● **Problem to work on**
What lines in the material hold the string "class"? Copy out each of them.

● **Records provided**
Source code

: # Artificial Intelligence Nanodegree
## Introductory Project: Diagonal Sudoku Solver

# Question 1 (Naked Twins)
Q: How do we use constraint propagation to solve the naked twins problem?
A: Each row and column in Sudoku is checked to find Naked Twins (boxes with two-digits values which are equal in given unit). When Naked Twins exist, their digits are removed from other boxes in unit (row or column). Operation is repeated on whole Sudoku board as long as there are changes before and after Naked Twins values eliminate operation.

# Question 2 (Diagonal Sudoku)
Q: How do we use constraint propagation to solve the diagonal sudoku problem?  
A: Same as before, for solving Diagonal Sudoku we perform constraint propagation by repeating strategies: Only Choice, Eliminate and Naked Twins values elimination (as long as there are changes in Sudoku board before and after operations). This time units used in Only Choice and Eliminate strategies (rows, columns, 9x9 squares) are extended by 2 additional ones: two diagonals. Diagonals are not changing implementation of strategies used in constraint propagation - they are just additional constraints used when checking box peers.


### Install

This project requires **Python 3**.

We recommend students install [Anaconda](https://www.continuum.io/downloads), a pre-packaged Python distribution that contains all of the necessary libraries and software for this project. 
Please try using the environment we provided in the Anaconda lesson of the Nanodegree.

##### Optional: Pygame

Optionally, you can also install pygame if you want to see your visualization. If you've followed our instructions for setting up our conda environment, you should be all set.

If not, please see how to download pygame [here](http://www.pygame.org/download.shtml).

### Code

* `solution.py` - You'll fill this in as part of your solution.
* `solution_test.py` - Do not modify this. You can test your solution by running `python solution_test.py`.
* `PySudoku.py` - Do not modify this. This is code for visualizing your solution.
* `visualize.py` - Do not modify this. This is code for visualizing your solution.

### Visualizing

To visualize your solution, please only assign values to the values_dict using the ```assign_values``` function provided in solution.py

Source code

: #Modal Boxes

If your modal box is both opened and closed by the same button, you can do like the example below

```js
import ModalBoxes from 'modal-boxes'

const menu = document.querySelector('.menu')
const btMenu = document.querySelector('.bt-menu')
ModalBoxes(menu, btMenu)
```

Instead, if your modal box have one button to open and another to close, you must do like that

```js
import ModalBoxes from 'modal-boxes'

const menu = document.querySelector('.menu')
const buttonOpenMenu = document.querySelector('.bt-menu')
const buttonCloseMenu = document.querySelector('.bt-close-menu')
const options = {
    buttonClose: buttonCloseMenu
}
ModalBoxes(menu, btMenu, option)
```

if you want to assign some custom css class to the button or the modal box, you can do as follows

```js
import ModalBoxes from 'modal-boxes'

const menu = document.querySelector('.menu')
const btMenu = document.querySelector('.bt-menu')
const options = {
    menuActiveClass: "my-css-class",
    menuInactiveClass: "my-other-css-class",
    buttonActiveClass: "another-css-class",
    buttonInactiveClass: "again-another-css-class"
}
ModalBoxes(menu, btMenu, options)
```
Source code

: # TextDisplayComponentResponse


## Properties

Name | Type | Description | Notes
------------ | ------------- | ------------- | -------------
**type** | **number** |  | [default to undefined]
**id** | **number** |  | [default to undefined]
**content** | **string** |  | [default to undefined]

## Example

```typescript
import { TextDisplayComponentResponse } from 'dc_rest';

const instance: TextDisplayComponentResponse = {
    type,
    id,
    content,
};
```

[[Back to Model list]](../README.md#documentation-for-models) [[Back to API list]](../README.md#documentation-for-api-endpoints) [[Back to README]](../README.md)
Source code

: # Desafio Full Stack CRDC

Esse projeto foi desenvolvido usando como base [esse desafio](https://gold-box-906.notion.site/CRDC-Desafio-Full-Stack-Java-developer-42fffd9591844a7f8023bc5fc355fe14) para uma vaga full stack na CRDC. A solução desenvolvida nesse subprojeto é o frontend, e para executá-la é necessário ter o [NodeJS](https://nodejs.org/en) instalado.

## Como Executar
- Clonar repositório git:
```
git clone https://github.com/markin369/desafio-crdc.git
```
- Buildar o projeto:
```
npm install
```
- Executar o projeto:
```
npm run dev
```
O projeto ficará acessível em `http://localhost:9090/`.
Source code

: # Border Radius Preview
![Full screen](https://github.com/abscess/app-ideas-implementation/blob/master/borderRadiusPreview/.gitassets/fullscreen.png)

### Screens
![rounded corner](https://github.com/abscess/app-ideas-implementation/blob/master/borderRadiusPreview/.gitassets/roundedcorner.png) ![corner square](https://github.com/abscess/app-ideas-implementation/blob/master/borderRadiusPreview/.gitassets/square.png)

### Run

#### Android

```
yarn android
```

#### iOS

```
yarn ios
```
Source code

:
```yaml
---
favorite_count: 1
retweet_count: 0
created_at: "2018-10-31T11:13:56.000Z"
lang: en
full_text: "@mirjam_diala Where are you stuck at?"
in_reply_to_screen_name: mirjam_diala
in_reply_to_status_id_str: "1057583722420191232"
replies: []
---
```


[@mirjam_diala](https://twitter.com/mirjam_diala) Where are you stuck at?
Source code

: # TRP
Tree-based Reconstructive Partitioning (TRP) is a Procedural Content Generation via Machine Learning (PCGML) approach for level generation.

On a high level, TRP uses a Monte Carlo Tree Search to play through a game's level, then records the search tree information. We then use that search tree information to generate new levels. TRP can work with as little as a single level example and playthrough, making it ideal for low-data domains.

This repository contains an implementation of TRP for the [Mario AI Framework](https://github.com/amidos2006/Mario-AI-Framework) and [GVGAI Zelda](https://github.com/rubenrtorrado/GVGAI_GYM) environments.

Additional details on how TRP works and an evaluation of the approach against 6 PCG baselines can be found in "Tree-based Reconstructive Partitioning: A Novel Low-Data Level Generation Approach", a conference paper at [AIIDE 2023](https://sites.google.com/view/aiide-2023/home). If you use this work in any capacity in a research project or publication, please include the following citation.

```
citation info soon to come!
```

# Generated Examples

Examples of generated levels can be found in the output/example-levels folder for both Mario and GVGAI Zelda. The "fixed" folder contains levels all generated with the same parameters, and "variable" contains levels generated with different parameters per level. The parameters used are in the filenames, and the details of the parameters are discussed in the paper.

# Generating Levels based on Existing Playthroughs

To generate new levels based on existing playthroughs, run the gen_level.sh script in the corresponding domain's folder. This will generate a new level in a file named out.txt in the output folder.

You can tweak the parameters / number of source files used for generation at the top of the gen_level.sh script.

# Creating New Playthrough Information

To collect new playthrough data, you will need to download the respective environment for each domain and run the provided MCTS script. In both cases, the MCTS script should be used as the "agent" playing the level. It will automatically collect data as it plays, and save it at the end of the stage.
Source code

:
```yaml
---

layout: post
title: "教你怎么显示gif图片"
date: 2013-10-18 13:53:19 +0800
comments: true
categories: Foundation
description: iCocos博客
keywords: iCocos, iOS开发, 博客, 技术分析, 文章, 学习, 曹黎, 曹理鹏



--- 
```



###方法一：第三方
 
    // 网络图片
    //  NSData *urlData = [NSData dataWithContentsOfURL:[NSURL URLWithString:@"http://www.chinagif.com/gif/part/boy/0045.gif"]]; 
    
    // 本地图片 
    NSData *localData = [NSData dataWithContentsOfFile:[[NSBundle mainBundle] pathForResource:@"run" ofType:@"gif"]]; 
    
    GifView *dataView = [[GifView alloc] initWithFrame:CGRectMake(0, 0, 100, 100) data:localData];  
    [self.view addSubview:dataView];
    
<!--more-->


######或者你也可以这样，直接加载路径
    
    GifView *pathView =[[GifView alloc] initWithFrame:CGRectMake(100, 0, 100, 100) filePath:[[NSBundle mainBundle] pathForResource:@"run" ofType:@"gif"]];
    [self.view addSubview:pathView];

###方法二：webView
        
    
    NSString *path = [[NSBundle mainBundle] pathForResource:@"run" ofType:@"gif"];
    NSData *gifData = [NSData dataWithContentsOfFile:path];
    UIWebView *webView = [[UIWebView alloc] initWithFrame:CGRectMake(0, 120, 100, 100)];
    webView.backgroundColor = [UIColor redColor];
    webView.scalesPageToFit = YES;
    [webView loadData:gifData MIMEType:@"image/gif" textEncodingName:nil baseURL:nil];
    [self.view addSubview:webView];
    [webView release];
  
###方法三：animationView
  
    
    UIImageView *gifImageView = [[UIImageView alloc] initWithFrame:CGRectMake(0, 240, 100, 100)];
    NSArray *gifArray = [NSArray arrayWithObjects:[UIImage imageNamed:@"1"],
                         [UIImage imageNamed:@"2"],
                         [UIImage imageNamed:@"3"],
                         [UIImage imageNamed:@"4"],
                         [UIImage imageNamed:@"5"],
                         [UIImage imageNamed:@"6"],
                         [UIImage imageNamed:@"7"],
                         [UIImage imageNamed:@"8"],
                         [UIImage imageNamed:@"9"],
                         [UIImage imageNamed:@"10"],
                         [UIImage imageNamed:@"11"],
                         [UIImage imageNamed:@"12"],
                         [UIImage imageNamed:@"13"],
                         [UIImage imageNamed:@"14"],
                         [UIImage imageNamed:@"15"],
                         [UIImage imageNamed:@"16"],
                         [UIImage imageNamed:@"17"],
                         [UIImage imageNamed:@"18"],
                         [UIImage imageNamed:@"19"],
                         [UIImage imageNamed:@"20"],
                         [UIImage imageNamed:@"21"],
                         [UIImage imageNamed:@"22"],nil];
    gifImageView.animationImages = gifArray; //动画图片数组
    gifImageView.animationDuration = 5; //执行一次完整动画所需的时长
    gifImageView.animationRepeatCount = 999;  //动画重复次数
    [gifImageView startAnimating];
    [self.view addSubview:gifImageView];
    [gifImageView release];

● **Answer to this exercise**
if you want to assign some custom css class to the button or the modal box, you can do as follows
    menuActiveClass: "my-css-class",
    menuInactiveClass: "my-other-css-class",
    buttonActiveClass: "another-css-class",
    buttonInactiveClass: "again-another-css-class"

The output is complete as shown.